共同通信は「韓国では、日本の自衛隊の活動領域拡大に批判的な声が多い」として「韓国軍が必要な実弾を準備せずに自衛隊から提供されたことについて批判が出てくることを避けるための発言」と指摘した。実際、複数の外交関係者はこの日「当時、現場(南スーダン)では事案が緊迫していると判断したことは事実」と伝えた。

(後略)

http://japanese.joins.com/article/821/179821.html?servcode=A00§code=A10

 韓国隊の活動拠点内には1万5000人もの避難民が避難しており、事態は相当逼迫(ひっぱく)していたのでしょう。

 今回の自衛隊から実弾1万発を韓国隊に支援したのは、他の国に韓国と同型の実弾を持つ部隊が日本以外になかった事実も含め、緊急の状況であり、国際常識に照らして当然の対応と評価します。

 逆に要請を断っていれば、日本は国連平和維持活動(PKO)に何のために軍隊(自衛隊)を派遣しているのかと、国際的批判にさらされていたことでしょう

 今回の日本政府の迅速な対応は、4日に新しくスタートした国家安全保障会議(NSC)の「4大臣会合」が見事に機能したところが大きいでしょう。

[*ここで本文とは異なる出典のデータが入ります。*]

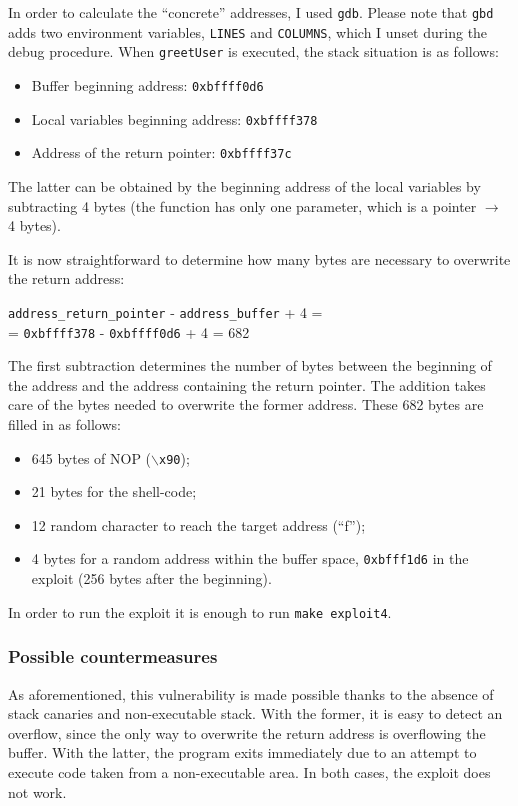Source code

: In order to calculate the ``concrete'' addresses, I used \texttt{gdb}. Please note that \texttt{gbd} adds two environment variables, \texttt{LINES} and \texttt{COLUMNS}, which I unset during the debug procedure. When \texttt{greetUser} is executed, the stack situation is as follows:
\begin{itemize}
	\item Buffer beginning address: \texttt{0xbffff0d6}
	\item Local variables beginning address: \texttt{0xbffff378}
	\item Address of the return pointer: \texttt{0xbffff37c}
\end{itemize}
The latter can be obtained by the beginning address of the local variables by subtracting 4 bytes (the function has only one parameter, which is a pointer $\rightarrow$ 4 bytes).

It is now straightforward to determine how many bytes are necessary to overwrite the return address:

\begin{center}
	\texttt{address\_return\_pointer} - \texttt{address\_buffer} + 4 =\\
	= \texttt{0xbffff378} - \texttt{0xbffff0d6} + 4 = 682
\end{center}

The first subtraction determines the number of bytes between the beginning of the address and the address containing the return pointer. The addition takes care of the bytes needed to overwrite the former address. These 682 bytes are filled in as follows:
\begin{itemize}
	\item 645 bytes of NOP (\texttt{$\backslash$x90});
	\item 21 bytes for the shell-code;
	\item 12 random character to reach the target address (``f'');
	\item 4 bytes for a random address within the buffer space, \texttt{0xbfff1d6} in the exploit (256 bytes after the beginning).
\end{itemize}

In order to run the exploit it is enough to run \texttt{make exploit4}.

\subsubsection{Possible countermeasures}
As aforementioned, this vulnerability is made possible thanks to the absence of stack canaries and non-executable stack. With the former, it is easy to detect an overflow, since the only way to overwrite the return address is overflowing the buffer. With the latter, the program exits immediately due to an attempt to execute code taken from a non-executable area. In both cases, the exploit does not work.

 会議の結論は「事案の緊急性・人道性がきわめて高いため、直ちに支援する」ということになり、午後2時(現地時間午前8時)、南スーダンの首都ジュバの自衛隊部隊から実弾1万発を積んだヘリコプターがハンビッ部隊に向けて離陸したのは、韓国の公式要請からわずか15時間後の措置だったのであります。

 ・・・

 さて、朝日新聞が25日付け社説にて本件を取り上げています。

(社説)弾薬の提供 「例外」の検証が必要だ
2013年12月25日05時00分
http://digital.asahi.com/articles/DA2S10897204.html?ref=comkiji_txt_end_s_kjid_DA2S10897204

 社説は国家安全保障会議(日本版NSC)ではどんな議論があったのか。詳細に明らかにすべきだ」と強く主張しています。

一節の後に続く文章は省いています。